A reduction in image matrix size is desirable to increase spatial resolution and therefore provide greater image detail. However, detector panels comprise an array of individual pixels with two components, photodiodes that actually record the image and thin-film transistors that act as collators and carriers of signal information. Therefore, not all of the area of an imager is taken up by the photodiode. In fact, the percentage area of the detector that actually registers information within an individual pixel is referred to as “fill factor.” So although a pixel may have a nominal area, the fill factor may be of the order of 35%. Therefore, smaller pixels capture fewer x-ray photons and result in more image noise. Consequently, CBCT imaging using smaller matrix sizes usually requires greater radiation and higher patient dose exposure.
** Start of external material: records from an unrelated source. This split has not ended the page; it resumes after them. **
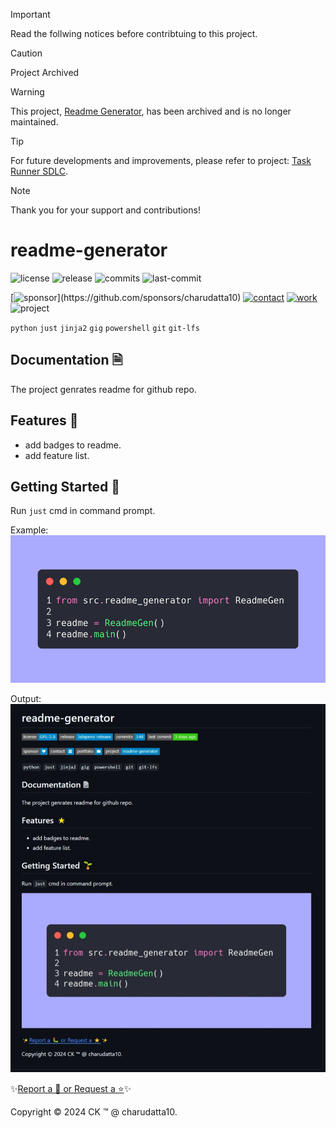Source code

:  > [!IMPORTANT]
> Read the follwing notices before contribtuing to this project.

> [!CAUTION]  
> Project Archived

> [!WARNING]
> This project, [Readme Generator](https://github.com/charudatta10/readme-generator), has been archived and is no longer maintained. 

> [!TIP]
> For future developments and improvements, please refer to project: [Task Runner SDLC](https://github.com/charudatta10/task-runner-SDLC).

> [!NOTE]
> Thank you for your support and contributions!

# readme-generator

<!-- Badges: Project Status GitHub -->
![license](https://flat.badgen.net/static/license/GPL-3.0/blue)
![release](https://flat.badgen.net/github/release/charudatta10/readme-generator)
![commits](https://flat.badgen.net/github/commits/charudatta10/readme-generator)
![last-commit](https://flat.badgen.net/github/last-commit/charudatta10/readme-generator)

[![sponsor](https://flat.badgen.net//static/sponsor/%E2%9D%A4?)](https://github.com/sponsors/charudatta10)
[![contact](https://flat.badgen.net//static/contact/%E2%98%8E)](https://charudatta10.github.io/LinkNet/)
[![work](https://flat.badgen.net//static/portfolio/%F0%9F%96%BF)](https://charudatta10.github.io/Portfolio/)
![project](https://flat.badgen.net///static/project/readme-generator)

<!-- Badges: Tools used -->
`python` `just` `jinja2` `gig` `powershell` `git` `git-lfs` 

## Documentation 🗎

The project genrates readme for github repo.  

## Features 🌟

- add badges to readme. 
- add feature list. 

## Getting Started 🌱

Run `just` cmd in command prompt.

Example:
![code](opt.png)

Output:
![output](Screenshot_27-9-2024_18331_github.com.jpeg)

✨[Report a 🐛 or Request a ⭐](https://github.com//readme-generator/issues)✨

Copyright :copyright: 2024 CK :tm: @ charudatta10.   

<!-- Acknowledgment, References, Misc -->
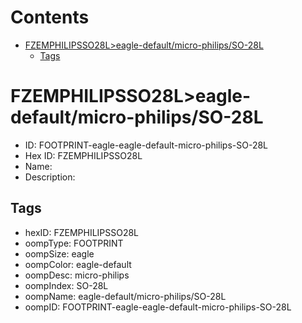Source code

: 



Contents
========

* [FZEMPHILIPSSO28L>eagle-default/micro-philips/SO-28L](#fzemphilipsso28leagle-defaultmicro-philipsso-28l)
	* [Tags](#tags)

# FZEMPHILIPSSO28L>eagle-default/micro-philips/SO-28L

- ID: FOOTPRINT-eagle-eagle-default-micro-philips-SO-28L
- Hex ID: FZEMPHILIPSSO28L
- Name: 
- Description: 

## Tags

- hexID: FZEMPHILIPSSO28L
- oompType: FOOTPRINT
- oompSize: eagle
- oompColor: eagle-default
- oompDesc: micro-philips
- oompIndex: SO-28L
- oompName: eagle-default/micro-philips/SO-28L
- oompID: FOOTPRINT-eagle-eagle-default-micro-philips-SO-28L
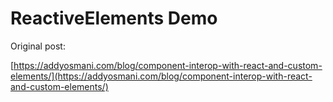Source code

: # ReactiveElements Demo

Original post:

[https://addyosmani.com/blog/component-interop-with-react-and-custom-elements/](https://addyosmani.com/blog/component-interop-with-react-and-custom-elements/)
The resolution, and therefore detail, of CBCT imaging is determined by the individual volume elements or voxels produced from the volumetric data set. In CBCT imaging, voxel dimensions primarily depend on the pixel size on the area detector, unlike those in conventional CT, which depend on slice thickness. The resolution of the area detector is submillimeter (range: 0.09 mm to 0.4 mm), which principally determines the size of the voxels. Therefore, CBCT units, in general, provide voxel resolutions that are isotropic (equal in all three dimensions) ( Fig. 3 ).